The Philadelphia Historical Commission voted 6-3 on Friday to allow the University of Pennsylvania to demolish a Samuel Sloan-designed Italianate mansion on 40th and Pine. The Commission’s decision was the latest twist in a five-year battle over the building’s fate.
The mansion is listed on Philadelphia Historic Register, which protects it from being torn down unless the owner can prove financial hardship. UPenn had purchased the former retirement home at 400 S. 40th St. for $1.7 million in 2003, however a university-commissioned study completed later that year showed restoring the building by itself wouldn’t generate enough return on investment to attract a developer.
In 2007, UPenn backed developer Tom Lussenhop’s plan to restore the mansion and build 11-story hotel on the property. Later that year, however, Lussenhop petitioned the Historical Commission to remove the mansion from the Historic Register, which would have allowed him to raze the building. The Historical Commission denied the request, so Lussenhop returned to the original plan, which was shot down by L&I’s Zoning Unit and neighborhood opposition.
In 2011 the university and new investor Equinox Properties proposed restoring the mansion and building a seven-story apartment building on the property. Although the Historical Commission approved the plan, UPenn decided to scrap the plan rather than try to push it past neighbors and a neighborhood group, the Spruce Hill Community Association (SHCA), which opposed the plan.

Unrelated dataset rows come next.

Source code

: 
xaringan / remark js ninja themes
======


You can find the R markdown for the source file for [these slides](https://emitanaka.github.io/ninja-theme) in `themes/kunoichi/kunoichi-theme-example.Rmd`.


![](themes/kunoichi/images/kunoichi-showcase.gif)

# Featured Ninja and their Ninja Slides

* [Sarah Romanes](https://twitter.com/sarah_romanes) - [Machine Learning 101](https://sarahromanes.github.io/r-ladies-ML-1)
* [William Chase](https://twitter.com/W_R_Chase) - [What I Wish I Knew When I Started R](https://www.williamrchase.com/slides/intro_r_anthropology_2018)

Believing that a taller building was no longer politically feasible, university officials argued that tearing down the existing building and replacing it with a five-story, 122-unit apartment building was the only plan that offered enough of a return on investment for Equinox–plus the non-opposition of the SHCA.
So what is a reasonable return on investment? Penn told Real Estate Strategies, Inc., the consultant hired by the Historical Commission to determine financial hardship, that Equinox Properties required a minimum 11 percent cash-on-cash return on equity to develop the project. Margaret Sowell, President of Real Estate Strategies, said that her research showed that even in today’s volatile market, 11 percent was at the bottom end of the range for an equity investor on a project with this amount of risk.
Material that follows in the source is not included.